Kış aylarının gelmesiyle birlikte cilt sorunlarında artış gözleniyor. Cildin bu dönemde nemini daha hızlı kaybettiğini belirten Deri Hastalıkları Uzmanı Doç. Dr. Özge Aşkın, “Soğuk havada düşük nem sebebiyle cildin üst tabakasının su tutma kapasitesi azalır. Rüzgâr, sıcak duş ve yüksek iç mekân ısısı da transepidermal su kaybını artırır. Transepidermal su kaybı, cildin üst tabakasından suyun buharlaşmasıdır. Cilt bariyeri zayıfladığında bu kayıp artar ve kuruluk ile birlikte hassasiyet oluşur” ifadelerini kullandı.
KIŞIN YAPILAN HATALAR BARİYERİ ZAYIFLATIYOR
Kış aylarında yapılan bazı bakım ve temizlik alışkanlıklarının cilt bariyerini daha da zayıflattığını vurgulayan Doç. Dr. Özge Aşkın, “Sıcak ve uzun duşlar cildin doğal yağ tabakasını azaltırken, sık sabun kullanımı cilt bariyerini bozar. Alkol, parfüm ve köpüren temizleyiciler de cildi kurutur. Fazla peeling, asit veya retinoid kullanmak, düzenli nemlendirici sürmemek, güneş koruyucuyu bırakmak, el yıkama sonrası krem kullanmamak ve rüzgârda dudakları yalamak kışın en sık yapılan cilt bakım hataları arasında yer alır” dedi.

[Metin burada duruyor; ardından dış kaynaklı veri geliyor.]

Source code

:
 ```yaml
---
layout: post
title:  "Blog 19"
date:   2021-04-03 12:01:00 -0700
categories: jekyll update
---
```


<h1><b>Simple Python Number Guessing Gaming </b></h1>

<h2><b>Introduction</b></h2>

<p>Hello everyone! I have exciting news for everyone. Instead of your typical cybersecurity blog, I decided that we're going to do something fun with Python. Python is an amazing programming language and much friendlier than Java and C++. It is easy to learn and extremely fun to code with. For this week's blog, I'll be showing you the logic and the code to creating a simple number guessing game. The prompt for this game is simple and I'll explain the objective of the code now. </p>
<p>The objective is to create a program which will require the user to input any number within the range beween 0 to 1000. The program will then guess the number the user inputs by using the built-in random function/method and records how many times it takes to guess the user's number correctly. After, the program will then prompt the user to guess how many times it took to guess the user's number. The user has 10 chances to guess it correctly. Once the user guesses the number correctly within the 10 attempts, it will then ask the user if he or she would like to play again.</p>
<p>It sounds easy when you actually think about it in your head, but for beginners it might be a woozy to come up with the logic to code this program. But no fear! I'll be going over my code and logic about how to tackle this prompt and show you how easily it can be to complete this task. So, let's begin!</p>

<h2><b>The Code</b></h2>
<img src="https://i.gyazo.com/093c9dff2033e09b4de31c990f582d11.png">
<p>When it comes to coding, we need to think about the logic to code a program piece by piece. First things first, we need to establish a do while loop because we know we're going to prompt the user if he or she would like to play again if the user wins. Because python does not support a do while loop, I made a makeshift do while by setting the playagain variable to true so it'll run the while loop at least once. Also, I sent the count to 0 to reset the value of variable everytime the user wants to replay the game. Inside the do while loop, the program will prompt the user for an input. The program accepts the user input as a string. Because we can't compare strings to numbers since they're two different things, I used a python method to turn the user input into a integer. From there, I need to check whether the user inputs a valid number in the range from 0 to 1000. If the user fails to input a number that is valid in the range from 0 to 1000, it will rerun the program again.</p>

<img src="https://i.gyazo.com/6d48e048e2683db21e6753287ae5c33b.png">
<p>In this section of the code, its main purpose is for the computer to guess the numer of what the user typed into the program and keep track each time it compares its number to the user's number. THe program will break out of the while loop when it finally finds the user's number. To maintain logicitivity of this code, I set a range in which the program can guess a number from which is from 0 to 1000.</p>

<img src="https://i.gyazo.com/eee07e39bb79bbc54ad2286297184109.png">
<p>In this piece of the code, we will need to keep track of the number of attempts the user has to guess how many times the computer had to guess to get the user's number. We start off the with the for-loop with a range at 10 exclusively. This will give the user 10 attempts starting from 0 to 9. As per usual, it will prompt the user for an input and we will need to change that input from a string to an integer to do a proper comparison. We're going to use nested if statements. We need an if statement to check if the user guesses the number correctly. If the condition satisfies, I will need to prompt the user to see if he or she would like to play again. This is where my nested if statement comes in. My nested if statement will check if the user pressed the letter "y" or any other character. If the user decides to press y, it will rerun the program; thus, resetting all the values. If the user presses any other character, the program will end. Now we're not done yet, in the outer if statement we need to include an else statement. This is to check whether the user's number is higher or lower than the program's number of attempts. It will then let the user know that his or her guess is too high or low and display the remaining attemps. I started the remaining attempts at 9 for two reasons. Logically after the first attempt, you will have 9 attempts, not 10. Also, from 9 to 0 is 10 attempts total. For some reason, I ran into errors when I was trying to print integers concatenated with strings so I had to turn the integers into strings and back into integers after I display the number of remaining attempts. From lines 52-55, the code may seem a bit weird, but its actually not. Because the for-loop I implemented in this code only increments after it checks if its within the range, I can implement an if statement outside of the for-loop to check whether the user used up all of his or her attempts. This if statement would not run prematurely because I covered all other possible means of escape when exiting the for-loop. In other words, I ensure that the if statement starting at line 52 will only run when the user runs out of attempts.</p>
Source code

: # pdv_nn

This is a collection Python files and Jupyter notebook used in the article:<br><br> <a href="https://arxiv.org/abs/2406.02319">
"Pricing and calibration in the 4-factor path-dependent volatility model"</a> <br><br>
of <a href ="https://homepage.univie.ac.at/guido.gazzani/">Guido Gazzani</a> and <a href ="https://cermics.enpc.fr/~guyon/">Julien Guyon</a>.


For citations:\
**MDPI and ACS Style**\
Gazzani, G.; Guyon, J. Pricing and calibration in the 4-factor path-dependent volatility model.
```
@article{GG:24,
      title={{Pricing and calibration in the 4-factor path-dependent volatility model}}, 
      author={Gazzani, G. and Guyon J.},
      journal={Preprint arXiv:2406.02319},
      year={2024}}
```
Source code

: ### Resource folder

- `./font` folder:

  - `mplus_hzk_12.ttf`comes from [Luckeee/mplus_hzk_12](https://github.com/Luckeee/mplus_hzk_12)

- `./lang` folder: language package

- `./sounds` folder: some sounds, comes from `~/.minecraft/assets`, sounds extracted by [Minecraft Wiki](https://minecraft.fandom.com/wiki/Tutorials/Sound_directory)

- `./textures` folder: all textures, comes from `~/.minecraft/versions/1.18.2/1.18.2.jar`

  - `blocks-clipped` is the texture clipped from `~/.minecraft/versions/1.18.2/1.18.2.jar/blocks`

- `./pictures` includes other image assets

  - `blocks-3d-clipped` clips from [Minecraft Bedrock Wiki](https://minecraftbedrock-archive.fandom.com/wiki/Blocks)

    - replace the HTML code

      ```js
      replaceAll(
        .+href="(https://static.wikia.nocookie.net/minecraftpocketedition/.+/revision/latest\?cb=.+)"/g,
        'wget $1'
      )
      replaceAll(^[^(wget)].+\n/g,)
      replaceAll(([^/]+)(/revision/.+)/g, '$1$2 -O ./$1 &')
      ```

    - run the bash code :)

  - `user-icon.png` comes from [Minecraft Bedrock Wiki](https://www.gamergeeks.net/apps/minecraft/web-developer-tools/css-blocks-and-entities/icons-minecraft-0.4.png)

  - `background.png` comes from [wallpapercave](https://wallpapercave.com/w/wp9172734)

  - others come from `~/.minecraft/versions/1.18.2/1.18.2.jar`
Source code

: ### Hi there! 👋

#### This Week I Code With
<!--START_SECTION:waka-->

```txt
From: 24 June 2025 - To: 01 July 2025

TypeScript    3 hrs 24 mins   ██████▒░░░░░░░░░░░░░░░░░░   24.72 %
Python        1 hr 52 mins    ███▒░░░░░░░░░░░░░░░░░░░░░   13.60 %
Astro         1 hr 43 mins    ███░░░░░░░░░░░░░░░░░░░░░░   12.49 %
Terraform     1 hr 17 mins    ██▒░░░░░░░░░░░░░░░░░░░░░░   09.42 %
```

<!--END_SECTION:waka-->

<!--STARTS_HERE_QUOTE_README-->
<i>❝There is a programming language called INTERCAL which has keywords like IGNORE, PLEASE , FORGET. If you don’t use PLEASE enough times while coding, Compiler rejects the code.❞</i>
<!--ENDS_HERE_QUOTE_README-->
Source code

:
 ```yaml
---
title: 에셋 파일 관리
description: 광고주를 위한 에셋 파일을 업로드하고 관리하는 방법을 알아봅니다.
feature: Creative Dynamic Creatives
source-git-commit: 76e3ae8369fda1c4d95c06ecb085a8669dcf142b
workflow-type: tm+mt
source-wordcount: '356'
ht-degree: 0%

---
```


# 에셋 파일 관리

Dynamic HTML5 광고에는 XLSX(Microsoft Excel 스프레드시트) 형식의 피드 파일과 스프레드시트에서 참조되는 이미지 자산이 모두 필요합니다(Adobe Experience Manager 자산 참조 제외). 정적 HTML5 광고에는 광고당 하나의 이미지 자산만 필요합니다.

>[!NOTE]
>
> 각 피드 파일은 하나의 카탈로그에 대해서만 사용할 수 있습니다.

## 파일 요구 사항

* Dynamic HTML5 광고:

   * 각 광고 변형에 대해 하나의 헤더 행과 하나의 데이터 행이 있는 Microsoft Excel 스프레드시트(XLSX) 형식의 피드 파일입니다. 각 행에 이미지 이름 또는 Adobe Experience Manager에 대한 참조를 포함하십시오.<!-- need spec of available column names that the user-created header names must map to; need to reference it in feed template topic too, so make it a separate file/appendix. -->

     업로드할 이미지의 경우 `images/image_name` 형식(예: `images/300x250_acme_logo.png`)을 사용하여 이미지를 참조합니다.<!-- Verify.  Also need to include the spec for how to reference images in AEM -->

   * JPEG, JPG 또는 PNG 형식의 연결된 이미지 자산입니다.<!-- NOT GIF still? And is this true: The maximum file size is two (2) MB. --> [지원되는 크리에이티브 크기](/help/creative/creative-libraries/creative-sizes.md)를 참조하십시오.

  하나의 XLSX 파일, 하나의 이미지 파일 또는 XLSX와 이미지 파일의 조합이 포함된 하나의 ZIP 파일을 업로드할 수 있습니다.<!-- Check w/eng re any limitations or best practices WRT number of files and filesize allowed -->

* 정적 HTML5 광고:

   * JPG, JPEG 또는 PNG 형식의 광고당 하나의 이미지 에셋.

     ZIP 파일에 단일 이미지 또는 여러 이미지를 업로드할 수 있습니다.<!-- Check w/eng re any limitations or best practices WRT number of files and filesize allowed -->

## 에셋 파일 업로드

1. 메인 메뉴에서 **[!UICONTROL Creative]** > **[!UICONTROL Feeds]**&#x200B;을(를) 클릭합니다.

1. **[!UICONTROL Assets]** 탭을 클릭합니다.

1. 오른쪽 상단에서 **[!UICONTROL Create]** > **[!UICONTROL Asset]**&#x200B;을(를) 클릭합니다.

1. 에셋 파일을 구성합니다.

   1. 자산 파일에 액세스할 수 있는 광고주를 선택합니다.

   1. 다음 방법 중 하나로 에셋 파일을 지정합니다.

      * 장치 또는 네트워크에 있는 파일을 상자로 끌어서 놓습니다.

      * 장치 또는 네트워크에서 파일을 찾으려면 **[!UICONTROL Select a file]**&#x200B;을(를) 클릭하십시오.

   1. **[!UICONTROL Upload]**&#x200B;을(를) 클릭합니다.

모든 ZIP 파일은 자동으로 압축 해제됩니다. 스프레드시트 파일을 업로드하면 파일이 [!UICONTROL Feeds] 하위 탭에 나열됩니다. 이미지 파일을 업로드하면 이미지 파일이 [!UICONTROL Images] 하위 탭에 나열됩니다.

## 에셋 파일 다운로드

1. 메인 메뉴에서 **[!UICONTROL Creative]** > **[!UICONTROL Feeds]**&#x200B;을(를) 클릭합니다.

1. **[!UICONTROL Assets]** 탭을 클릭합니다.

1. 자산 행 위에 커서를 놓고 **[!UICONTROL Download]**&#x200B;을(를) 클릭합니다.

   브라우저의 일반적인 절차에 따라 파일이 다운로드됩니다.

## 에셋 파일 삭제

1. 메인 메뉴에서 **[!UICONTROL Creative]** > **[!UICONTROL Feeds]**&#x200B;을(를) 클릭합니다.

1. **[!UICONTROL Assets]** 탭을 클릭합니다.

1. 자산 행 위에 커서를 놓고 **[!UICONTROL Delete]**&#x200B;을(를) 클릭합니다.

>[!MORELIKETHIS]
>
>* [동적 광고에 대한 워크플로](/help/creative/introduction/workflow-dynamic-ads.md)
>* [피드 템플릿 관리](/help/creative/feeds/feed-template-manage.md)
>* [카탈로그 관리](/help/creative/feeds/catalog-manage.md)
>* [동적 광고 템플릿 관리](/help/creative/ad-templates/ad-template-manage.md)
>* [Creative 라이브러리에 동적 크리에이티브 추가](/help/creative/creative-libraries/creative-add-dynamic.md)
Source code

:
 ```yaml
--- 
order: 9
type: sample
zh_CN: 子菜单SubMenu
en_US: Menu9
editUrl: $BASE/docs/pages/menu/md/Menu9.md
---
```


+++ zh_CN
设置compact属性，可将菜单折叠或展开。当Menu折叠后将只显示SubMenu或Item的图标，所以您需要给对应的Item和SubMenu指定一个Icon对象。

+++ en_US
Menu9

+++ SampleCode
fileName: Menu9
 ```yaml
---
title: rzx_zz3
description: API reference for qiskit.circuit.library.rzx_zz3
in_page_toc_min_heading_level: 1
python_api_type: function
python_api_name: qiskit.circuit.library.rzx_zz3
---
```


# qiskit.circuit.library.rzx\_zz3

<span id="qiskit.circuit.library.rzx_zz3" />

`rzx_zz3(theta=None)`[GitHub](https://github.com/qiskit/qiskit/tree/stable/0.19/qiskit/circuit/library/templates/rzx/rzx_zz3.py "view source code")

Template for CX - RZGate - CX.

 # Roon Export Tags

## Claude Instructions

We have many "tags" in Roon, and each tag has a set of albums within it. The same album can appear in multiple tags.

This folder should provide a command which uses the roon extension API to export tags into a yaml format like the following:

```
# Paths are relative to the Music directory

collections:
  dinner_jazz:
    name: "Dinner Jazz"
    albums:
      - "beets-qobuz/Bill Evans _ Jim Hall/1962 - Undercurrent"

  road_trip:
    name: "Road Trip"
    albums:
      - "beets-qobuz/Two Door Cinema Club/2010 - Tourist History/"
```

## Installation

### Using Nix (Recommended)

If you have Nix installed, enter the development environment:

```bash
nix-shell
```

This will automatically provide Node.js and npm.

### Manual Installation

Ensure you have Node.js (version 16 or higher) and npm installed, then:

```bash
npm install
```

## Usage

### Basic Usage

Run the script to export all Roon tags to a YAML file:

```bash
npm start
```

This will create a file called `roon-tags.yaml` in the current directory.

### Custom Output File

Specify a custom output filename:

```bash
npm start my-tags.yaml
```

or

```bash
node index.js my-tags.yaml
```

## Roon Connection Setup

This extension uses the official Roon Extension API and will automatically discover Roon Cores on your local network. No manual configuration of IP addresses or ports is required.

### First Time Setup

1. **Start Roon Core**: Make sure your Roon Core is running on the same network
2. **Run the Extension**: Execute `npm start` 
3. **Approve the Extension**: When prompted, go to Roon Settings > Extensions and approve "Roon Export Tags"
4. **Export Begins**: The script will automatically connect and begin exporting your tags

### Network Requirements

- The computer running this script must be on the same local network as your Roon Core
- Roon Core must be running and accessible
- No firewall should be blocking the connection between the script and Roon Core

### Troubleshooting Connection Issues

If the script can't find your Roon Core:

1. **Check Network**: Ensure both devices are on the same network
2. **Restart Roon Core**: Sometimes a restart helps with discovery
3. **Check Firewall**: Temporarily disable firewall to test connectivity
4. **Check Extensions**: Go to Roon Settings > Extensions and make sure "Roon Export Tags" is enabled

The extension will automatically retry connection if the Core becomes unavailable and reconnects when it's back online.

KURULUK İLERLERSE FİSSÜRLER OLUŞABİLİR
Bazı kişilerde soğuk havaya bağlı etkilerin daha ağır seyrettiğini ifade eden Aşkın, risk gruplarına dair şu bilgileri paylaştı: “Temizlik görevlileri ya da sağlık çalışanları gibi düzenli ve sık şekilde eldiven kullanan kişiler, retinoid, asit ve akne tedavisi görenler veya tiroid hastalığı olan kişilerde cilt bariyeri zaten hassas olduğu için kuruluk daha belirgin görülür. Gerginlik hissi, pullanma, mat görünüm, hafif kızarıklık ve kaşıntı ile ortaya çıkan cilt kuruluğunun ilerlemesi halinde; tahriş, egzama alevlenmeleri ve elde fissürler yani derin çatlaklar oluşabilir.”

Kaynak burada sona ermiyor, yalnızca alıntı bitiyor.